Reflections on a modelling framework

Over the past couple of weeks I’ve been working on a framework for creating financial models of the type used in project finance1 1 https://github.com/RedPenguin101/modelling-framework .

In this post I’ll give the background to the domain, the motivation for the framework, some examples, and reflections on how it has turned out after a fortnight of intermittent work.

Financial Modelling In Practice

Financial modelling is a widely used technique in finance to help judge the advisability of potential investments or projects. It involves the prediction of future cash flows and profits, based on a set of inputs. It allows the users of the model to create different scenarios by varying those inputs (“What if I spent less on capex?”)

The ubiquitous tool for creating financial models is the Excel Spreadsheet. The use of Excel to create models is a foundational tool for budding investment bankers, and many will spend their first few years getting very good indeed at creating them2 2 There is even a ‘Excel eSports’ scene. See for example the Financial Modelling World Cup .

The layouts of these spreadsheets vary from person to person, but they typically involve the following core elements:

Assumptions Sheet
Time Series Sheet

Typically the modeller will be creating time series for elements like operations, debt and equity, as well as the standard financial statements of cash-flow, income, and balance sheet.

For an idea of the type of problem that is typical in this space, see the Charging Station sample case (note: zip file). The scenario describes creating a model for a typical electric vehicle charging station, involving the modelling of construction of the station, the drawdown and repayment of a debt facility which finances the construction, the sale of electricity based on assumptions about the number of electric vehicles on the road, and a government subsidy. Note that this is a highly simplified version of most ‘real world’ models, meant as it is to be created quickly in a competitive setting.

Motivation for an alternative to Spreadsheets

In all honesty there is not much of a problem with using Excel for creation of these models. It is broadly an excellent match of software to need.
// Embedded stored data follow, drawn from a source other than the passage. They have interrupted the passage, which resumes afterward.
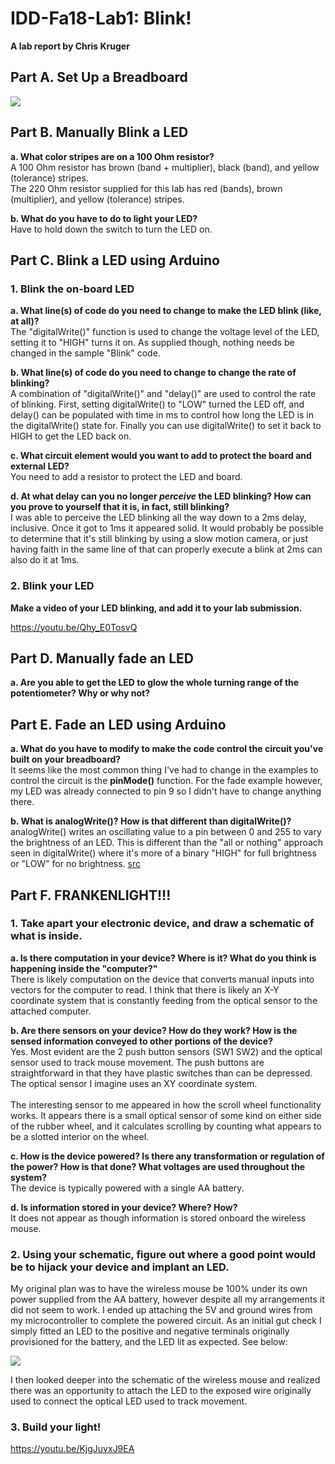 # IDD-Fa18-Lab1: Blink!

**A lab report by Chris Kruger**

## Part A. Set Up a Breadboard

<img src="https://i.imgur.com/RUfRL8b.jpg">

## Part B. Manually Blink a LED

**a. What color stripes are on a 100 Ohm resistor?**<BR>
A 100 Ohm resistor has brown (band + multiplier), black (band), and yellow (tolerance) stripes.<BR>
The 220 Ohm resistor supplied for this lab has red (bands), brown (multiplier), and yellow (tolerance) stripes.
 
**b. What do you have to do to light your LED?**<BR>
Have to hold down the switch to turn the LED on. 

## Part C. Blink a LED using Arduino

### 1. Blink the on-board LED

**a. What line(s) of code do you need to change to make the LED blink (like, at all)?**<BR>
The "digitalWrite()" function is used to change the voltage level of the LED, setting it to "HIGH" turns it on. As supplied though, nothing needs be changed in the sample "Blink" code.

**b. What line(s) of code do you need to change to change the rate of blinking?**<BR>
A combination of "digitalWrite()" and "delay()" are used to control the rate of blinking. First, setting digitalWrite() to "LOW" turned the LED off, and delay() can be populated with time in ms to control how long the LED is in the digitalWrite() state for. Finally you can use digitalWrite() to set it back to HIGH to get the LED back on.

**c. What circuit element would you want to add to protect the board and external LED?**<BR>
You need to add a resistor to protect the LED and board.
 
**d. At what delay can you no longer *perceive* the LED blinking? How can you prove to yourself that it is, in fact, still blinking?**<BR>
I was able to perceive the LED blinking all the way down to a 2ms delay, inclusive. Once it got to 1ms it appeared solid. It would probably be possible to determine that it's still blinking by using a slow motion camera, or just having faith in the same line of that can properly execute a blink at 2ms can also do it at 1ms. 


### 2. Blink your LED

**Make a video of your LED blinking, and add it to your lab submission.**<BR>

<a href="https://youtu.be/Qhy_E0TosvQ">https://youtu.be/Qhy_E0TosvQ</a>


## Part D. Manually fade an LED

**a. Are you able to get the LED to glow the whole turning range of the potentiometer? Why or why not?**<BR>


## Part E. Fade an LED using Arduino

**a. What do you have to modify to make the code control the circuit you've built on your breadboard?**<BR>
It seems like the most common thing I've had to change in the examples to control the circuit is the **pinMode()** function. For the fade example however, my LED was already connected to pin 9 so I didn't have to change anything there. 

**b. What is analogWrite()? How is that different than digitalWrite()?**<BR>
 analogWrite() writes an oscillating value to a pin between 0 and 255 to vary the brightness of an LED. This is different than the "all or nothing" approach seen in digitalWrite() where it's more of a binary "HIGH" for full brightness or "LOW" for no brightness. <a href="https://www.arduino.cc/reference/en/language/functions/analog-io/analogwrite/">src</a>


## Part F. FRANKENLIGHT!!!

### 1. Take apart your electronic device, and draw a schematic of what is inside. 

**a. Is there computation in your device? Where is it? What do you think is happening inside the "computer?"**<BR>
There is likely computation on the device that converts manual inputs into vectors for the computer to read. I think that there is likely an X-Y coordinate system that is constantly feeding from the optical sensor to the attached computer.

**b. Are there sensors on your device? How do they work? How is the sensed information conveyed to other portions of the device?**<BR>
Yes. Most evident are the 2 push button sensors (SW1 SW2) and the optical sensor used to track mouse movement. The push buttons are straightforward in that they have plastic switches than can be depressed. The optical sensor I imagine uses an XY coordinate system.<BR><BR>
The interesting sensor to me appeared in how the scroll wheel functionality works. It appears there is a small optical sensor of some kind on either side of the rubber wheel, and it calculates scrolling by counting what appears to be a slotted interior on the wheel. 

**c. How is the device powered? Is there any transformation or regulation of the power? How is that done? What voltages are used throughout the system?**<BR>
The device is typically powered with a single AA battery. 

**d. Is information stored in your device? Where? How?**<BR>
It does not appear as though information is stored onboard the wireless mouse. 
 
### 2. Using your schematic, figure out where a good point would be to hijack your device and implant an LED.

My original plan was to have the wireless mouse be 100% under its own power supplied from the AA battery, however despite all my arrangements it did not seem to work. I ended up attaching the 5V and ground wires from my microcontroller to complete the powered circuit. As an initial gut check I simply fitted an LED to the positive and negative terminals originally provisioned for the battery, and the LED lit as expected. See below:

<img src="https://i.imgur.com/7f7QmTX.jpg">

I then looked deeper into the schematic of the wireless mouse and realized there was an opportunity to attach the LED to the exposed wire originally used to connect the optical LED used to track movement. 

### 3. Build your light!

<a href="https://youtu.be/KjgJuvxJ9EA">https://youtu.be/KjgJuvxJ9EA</a>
I will talk about specific benefits of the Spreadsheet for modelling when I compare it to what I built, but in general the spreadsheet format provides flexibility, and the task-oriented formula on the mostly numeric data-types involved3 3 Dates also feature prominently. give substantial power. My motivation is largely out of curiosity.

There are a few problems that result from the use of spreadsheets, particularly when models start to get large (> 500 rows) and especially when multiple people are required to interact with them. Here are a few I can think of, in no particular order.
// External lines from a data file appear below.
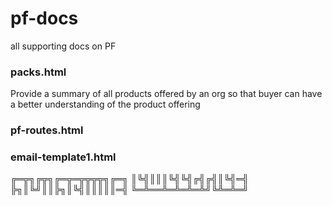 # pf-docs
all supporting docs on PF

### packs.html
Provide a summary of all products offered by an org so that buyer can have a better understanding of the product offering

### pf-routes.html
### email-template1.html


╔═╦╗╔╦╗╔═╦═╦╦╦╦╗╔═╗
║╚╣║║║╚╣╚╣╔╣╔╣║╚╣═╣
╠╗║╚╝║║╠╗║╚╣║║║║║═╣
╚═╩══╩═╩═╩═╩╝╚╩═╩═╝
Difficulty of version control

Excel models are notoriously difficult to version control. This is difficult even in a single-user capacity - a typical solution will involve ‘saving’ (copying) outputs of the model, then counting the number of changes in those outputs as you change things. This is definitely useful, but first it gives little visibility into why things have changed, and second it doesn’t distinguish between change caused by modification in inputs and changes in the model itself, an important distinction.

Things get rather more bleak when it comes to VC over the longer term and with multiple users. Really the only tools available are the file system and file names, combined with any conventions you have established. This leads to the infamous model_2022_05_04_14_12_version_2_final_3_reviewed.xlsx problem.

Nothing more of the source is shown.